*** Opening Material for this task ***

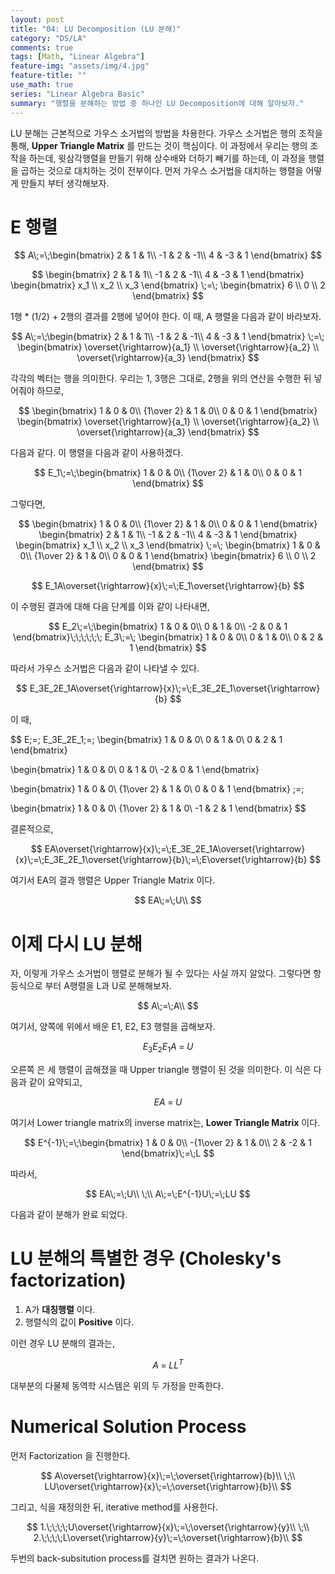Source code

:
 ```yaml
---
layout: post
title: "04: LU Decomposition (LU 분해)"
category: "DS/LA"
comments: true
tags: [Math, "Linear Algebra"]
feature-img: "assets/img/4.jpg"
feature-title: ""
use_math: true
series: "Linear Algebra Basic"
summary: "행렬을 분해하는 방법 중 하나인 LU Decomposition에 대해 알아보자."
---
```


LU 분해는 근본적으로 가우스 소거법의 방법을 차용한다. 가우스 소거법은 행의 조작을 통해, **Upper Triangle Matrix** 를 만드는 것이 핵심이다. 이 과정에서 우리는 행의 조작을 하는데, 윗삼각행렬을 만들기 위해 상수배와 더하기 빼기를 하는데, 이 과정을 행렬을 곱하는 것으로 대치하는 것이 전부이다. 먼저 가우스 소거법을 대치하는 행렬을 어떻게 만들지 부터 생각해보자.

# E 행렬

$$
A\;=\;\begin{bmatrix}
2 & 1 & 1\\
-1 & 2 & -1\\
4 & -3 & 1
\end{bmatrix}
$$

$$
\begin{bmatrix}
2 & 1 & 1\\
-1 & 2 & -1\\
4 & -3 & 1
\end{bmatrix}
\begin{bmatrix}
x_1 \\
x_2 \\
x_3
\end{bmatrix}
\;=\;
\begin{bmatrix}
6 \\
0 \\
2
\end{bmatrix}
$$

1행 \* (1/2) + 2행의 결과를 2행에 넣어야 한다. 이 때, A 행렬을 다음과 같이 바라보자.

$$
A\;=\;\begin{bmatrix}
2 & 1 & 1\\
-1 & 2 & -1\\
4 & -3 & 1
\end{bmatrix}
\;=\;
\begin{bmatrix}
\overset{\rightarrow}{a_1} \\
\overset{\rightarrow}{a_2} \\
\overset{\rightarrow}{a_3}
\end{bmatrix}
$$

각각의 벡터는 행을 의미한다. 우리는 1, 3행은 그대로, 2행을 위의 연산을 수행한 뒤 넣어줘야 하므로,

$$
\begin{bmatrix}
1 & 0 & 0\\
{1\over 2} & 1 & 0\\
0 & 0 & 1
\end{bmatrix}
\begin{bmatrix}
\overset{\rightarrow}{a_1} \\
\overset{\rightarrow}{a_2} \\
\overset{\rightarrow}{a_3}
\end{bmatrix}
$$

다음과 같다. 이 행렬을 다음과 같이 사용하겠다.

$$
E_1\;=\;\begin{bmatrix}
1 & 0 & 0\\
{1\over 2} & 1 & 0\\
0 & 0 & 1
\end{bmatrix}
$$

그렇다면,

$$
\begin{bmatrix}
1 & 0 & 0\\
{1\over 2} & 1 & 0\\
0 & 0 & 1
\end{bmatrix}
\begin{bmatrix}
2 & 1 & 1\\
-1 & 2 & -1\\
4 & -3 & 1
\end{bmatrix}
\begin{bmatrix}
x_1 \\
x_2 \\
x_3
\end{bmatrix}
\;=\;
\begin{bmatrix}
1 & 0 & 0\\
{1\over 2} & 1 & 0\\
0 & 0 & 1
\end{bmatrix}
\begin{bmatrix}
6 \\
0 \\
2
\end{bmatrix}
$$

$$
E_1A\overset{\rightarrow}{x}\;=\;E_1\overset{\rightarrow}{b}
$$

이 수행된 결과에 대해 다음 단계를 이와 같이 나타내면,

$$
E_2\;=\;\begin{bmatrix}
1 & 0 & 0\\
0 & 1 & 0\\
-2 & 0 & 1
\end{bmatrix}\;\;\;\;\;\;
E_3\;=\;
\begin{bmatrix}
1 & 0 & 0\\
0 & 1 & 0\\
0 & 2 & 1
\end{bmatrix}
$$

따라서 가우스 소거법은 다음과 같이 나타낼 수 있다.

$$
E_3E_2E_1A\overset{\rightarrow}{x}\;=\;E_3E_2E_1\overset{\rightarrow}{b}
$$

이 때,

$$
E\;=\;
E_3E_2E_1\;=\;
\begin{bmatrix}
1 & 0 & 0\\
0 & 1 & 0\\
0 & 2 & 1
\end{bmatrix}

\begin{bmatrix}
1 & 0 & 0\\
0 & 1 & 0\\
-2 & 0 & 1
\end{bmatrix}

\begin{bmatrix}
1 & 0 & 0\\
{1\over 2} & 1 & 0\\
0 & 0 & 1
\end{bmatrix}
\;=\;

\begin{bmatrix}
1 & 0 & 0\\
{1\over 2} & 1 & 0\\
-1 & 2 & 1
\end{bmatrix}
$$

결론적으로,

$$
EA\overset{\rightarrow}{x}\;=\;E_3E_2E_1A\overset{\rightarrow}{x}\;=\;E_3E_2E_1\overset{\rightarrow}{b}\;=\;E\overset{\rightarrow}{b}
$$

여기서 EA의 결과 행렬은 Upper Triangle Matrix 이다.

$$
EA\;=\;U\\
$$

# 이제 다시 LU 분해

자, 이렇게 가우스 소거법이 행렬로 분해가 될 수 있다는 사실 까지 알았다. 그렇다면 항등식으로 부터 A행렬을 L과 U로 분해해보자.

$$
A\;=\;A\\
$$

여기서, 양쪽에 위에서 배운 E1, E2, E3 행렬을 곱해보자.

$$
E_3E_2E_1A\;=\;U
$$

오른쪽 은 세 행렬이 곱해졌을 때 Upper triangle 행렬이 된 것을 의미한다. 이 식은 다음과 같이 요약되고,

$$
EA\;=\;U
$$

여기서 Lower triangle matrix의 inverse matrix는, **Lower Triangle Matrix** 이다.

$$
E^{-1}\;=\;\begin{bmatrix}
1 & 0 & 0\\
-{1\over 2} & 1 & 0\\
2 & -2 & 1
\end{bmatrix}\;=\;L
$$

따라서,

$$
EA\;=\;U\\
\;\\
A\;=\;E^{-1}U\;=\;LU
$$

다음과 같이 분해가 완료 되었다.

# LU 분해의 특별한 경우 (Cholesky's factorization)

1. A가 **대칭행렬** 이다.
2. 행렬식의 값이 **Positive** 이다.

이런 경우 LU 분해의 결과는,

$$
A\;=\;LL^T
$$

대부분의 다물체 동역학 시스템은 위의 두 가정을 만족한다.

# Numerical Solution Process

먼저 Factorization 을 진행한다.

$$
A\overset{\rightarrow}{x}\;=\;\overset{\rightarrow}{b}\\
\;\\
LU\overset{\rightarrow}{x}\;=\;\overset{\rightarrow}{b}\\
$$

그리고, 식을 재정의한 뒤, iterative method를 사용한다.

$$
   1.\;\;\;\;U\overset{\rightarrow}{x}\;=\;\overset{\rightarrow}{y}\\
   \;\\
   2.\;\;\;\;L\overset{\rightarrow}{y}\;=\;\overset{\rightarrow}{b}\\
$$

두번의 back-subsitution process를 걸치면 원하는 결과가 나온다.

*** Closing Material for this task ***

**What the task asks:**
Only the lines containing "feature" are needed; pull them out of the listing.

**Written reply:**
feature-img: "assets/img/4.jpg"
feature-title: ""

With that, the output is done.